🤖 AI Summary
Existing Bengali Visual Question Answering (VQA) datasets suffer from limited human annotation, monolithic answer formats, poor translation quality, and the absence of high-quality open benchmarks—severely hindering low-resource multimodal research. To address these limitations, we introduce BanglaVQA, the first high-quality, open-source Bengali VQA benchmark, comprising 4,750 images and 52,650 question-answer pairs spanning nominal, quantitative, and yes/no question types. Our methodology employs a multilingual large language model–assisted translation and refinement pipeline, rigorously validated by human experts to ensure semantic fidelity and linguistic naturalness. We further propose a fine-grained answer-type taxonomy to support diverse evaluation protocols. BanglaVQA fills a critical gap in low-resource language VQA benchmarks and establishes a robust foundation for inclusive, multilingual multimodal AI research.
📝 Abstract
In this paper, we introduce Bangla-Bayanno, an open-ended Visual Question Answering (VQA) Dataset in Bangla, a widely used, low-resource language in multimodal AI research. The majority of existing datasets are either manually annotated with an emphasis on a specific domain, query type, or answer type or are constrained by niche answer formats. In order to mitigate human-induced errors and guarantee lucidity, we implemented a multilingual LLM-assisted translation refinement pipeline.
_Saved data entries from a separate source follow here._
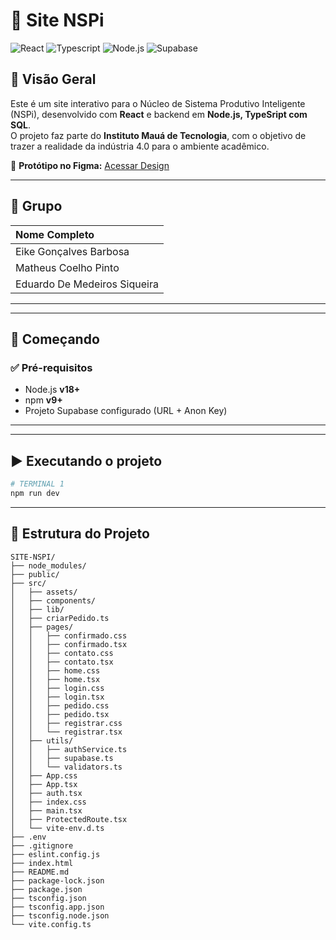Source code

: 
# 🤖 Site NSPi

![React](https://img.shields.io/badge/React%20Native-2025-blue)
![Typescript](https://img.shields.io/badge/Expo-managed-lightgrey)
![Node.js](https://img.shields.io/badge/Node.js-backend-green)
![Supabase](https://img.shields.io/badge/MongoDB-database-brightgreen)

## 📌 Visão Geral

Este é um site interativo para o Núcleo de Sistema Produtivo Inteligente (NSPi), desenvolvido com **React** e backend em **Node.js, TypeSript com SQL**.  
O projeto faz parte do **Instituto Mauá de Tecnologia**, com o objetivo de trazer a realidade da indústria 4.0 para o ambiente acadêmico.  

🔗 **Protótipo no Figma:** [Acessar Design](https://www.figma.com/design/RwJONMWdySDyC6UnqopMkU/Site-NSPi?node-id=0-1&p=f&t=k5KeLqqB8g0NljZt-0)

---

## 👥 Grupo

| Nome Completo                 |
| :---------------------------- | 
| Eike Gonçalves Barbosa        | 
| Matheus Coelho Pinto          |
| Eduardo De Medeiros Siqueira  | 

---

---

## 🚀 Começando

### ✅ Pré-requisitos

- Node.js **v18+**
- npm **v9+**
- Projeto Supabase configurado (URL + Anon Key)

---


---

## ▶️ Executando o projeto

```bash
# TERMINAL 1
npm run dev

```






---

## 📁 Estrutura do Projeto

```
SITE-NSPI/
├── node_modules/ 
├── public/
├── src/
│   ├── assets/
│   ├── components/
│   ├── lib/
│   ├── criarPedido.ts
│   ├── pages/
│   │   ├── confirmado.css
│   │   ├── confirmado.tsx
│   │   ├── contato.css
│   │   ├── contato.tsx
│   │   ├── home.css
│   │   ├── home.tsx
│   │   ├── login.css
│   │   ├── login.tsx
│   │   ├── pedido.css
│   │   ├── pedido.tsx
│   │   ├── registrar.css
│   │   └── registrar.tsx
│   ├── utils/
│   │   ├── authService.ts
│   │   ├── supabase.ts
│   │   └── validators.ts
│   ├── App.css
│   ├── App.tsx
│   ├── auth.tsx
│   ├── index.css
│   ├── main.tsx
│   ├── ProtectedRoute.tsx
│   └── vite-env.d.ts
├── .env
├── .gitignore
├── eslint.config.js
├── index.html
├── README.md
├── package-lock.json
├── package.json
├── tsconfig.json
├── tsconfig.app.json
├── tsconfig.node.json
└── vite.config.ts
```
This dataset overcomes the issues of low-quality translations from multilingual sources. The dataset comprises 52,650 question-answer pairs across 4750+ images. Questions are classified into three distinct answer types: nominal (short descriptive), quantitative (numeric), and polar (yes/no). Bangla-Bayanno provides the most comprehensive open-source, high-quality VQA benchmark in Bangla, aiming to advance research in low-resource multimodal learning and facilitate the development of more inclusive AI systems.